Phelps went on to say that this wasn’t the IOC’s first experience with unusual circumstances such as the air quality in China or the Zika virus in the Brazil Olympics. Phelps wasn’t the only athlete who criticized Bach and the IOC. Callum Skinner, a British gold cycling medalist, blasted Bach.

“IOC President Thomas Bach’s stubbornness and arrogance has spectacularly failed in this instance and he has weakened the Olympic movement. This isn’t the first time he has put his own motives above the athletes and the movement,” Skinner wrote on Twitter

Bach was urged to resign by the lawyer, Jim Walden, of the whistleblowing Grigory Rodchenkov. Rodchenkov was the former director of Russia’s national doping laboratory. Walden criticized Bach’s leadership as pathetic and that change at the top is needed because he failed to provide enough protection for Rodchenkov. Rodchenkov eventually sought asylum in the United States.  

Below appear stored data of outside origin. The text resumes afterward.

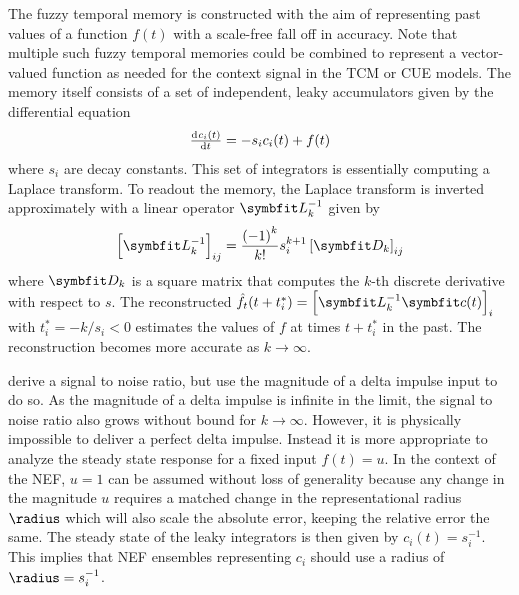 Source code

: The fuzzy temporal memory is constructed with the aim of representing past values of a function $f(t)$ with a scale-free fall off in accuracy.
Note that multiple such fuzzy temporal memories could be combined to represent a vector-valued function as needed for the context signal in the TCM or CUE models.
The memory itself consists of a set of independent, leaky accumulators given by the differential equation
\begin{equation}
    \od{c_i(t)}{t} = - s_i c_i(t) + f(t)
\end{equation}
where $s_i$ are decay constants.
This set of integrators is essentially computing a Laplace transform.
To readout the memory, the Laplace transform is inverted approximately with a linear operator $\mat L_k^{-1}$ given by
\begin{equation}
    \sbr{\mat L_k^{-1}}_{ij} = \frac{{(-1)}^k}{k!} s_i^{k+1} \sbr{\mat D_k}_{ij}
\end{equation}
where $\mat D_k$ is a square matrix that computes the $k$-th discrete derivative with respect to $s$.
The reconstructed $\hat{f}_t(t + t_i^*) = \sbr{\mat L_k^{-1} \vc c(t)}_i$ with $t_i^* = -k/s_i < 0$ estimates the values of $f$ at times $t + t_i^*$ in the past.
The reconstruction becomes more accurate as $k \rightarrow \infty$.

\Textcite{shankar2013} derive a signal to noise ratio, but use the magnitude of a delta impulse input to do so.
As the magnitude of a delta impulse is infinite in the limit, the signal to noise ratio also grows without bound for $k \rightarrow \infty$.
However, it is physically impossible to deliver a perfect delta impulse.
Instead it is more appropriate to analyze the steady state response for a fixed input $f(t) = u$.
In the context of the NEF, $u=1$ can be assumed without loss of generality because any change in the magnitude $u$ requires a matched change in the representational radius $\radius$ which will also scale the absolute error, keeping the relative error the same.
The steady state of the leaky integrators is then given by $c_i(t) = s_i^{-1}$.
This implies that NEF ensembles representing $c_i$ should use a radius of $\radius = s_i^{-1}$.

With all the talks about where their priorities of the IOC lie, Bach and the IOC considered whether the Olympics could squeeze into a tight 2021 schedule with other events such as the World Athletics in Eugene, Oregon. They even had time to consult with their 14 major corporate sponsors. If the health of the athletes are your primary concern, then why wouldn’t you consult with them?

Professor Katsuhiro Miyamoto, economics professor emeritus from Kansai University, told ESPN he estimates that the Olympics will lose more than $5.7 billion in revenue, but the IOC decided to run and hide behind their non-profit status. Everyone and every entity in the world is losing money due to the pandemic, but money is not more important than life. 

Even President Trump eventually acknowledged that the Olympics should be postponed a year, only to be pushed aside by the Japanese government. 

The bulk of the blame lies with Bach and the IOC, but Prime Minister Abe is not free from guilt. Once the Olympics were officially postponed, a suspicious amount of coronavirus cases spiked in Japan. It was so bizarre that former Prime Minister accused the government of furtive behavior.

“In order to make an impression that the city was taking control of the coronavirus, Tokyo avoided making strict requests and made the number of patients look smaller,” former Japanese Prime Minister Yukio Hatoyama said in a tweet. 

The Olympics should be remembered for moments such as when the US Hockey team defeated Russia, or how Jesse Owens victory upset Hitler, or how Usain Bolt struck a pose that went viral, not the Coca-Cola trademark. Bach put thousands of athletes in the hands of a surreptitious government. He lacked the logistics of athletes in training, neglected to consult with the athletes, failed to consider the health and safety of the athletes, and used governments as a scapegoat and he learned nothing from previous experiences with unusual circumstances. The IOC needs new leadership and they need it now.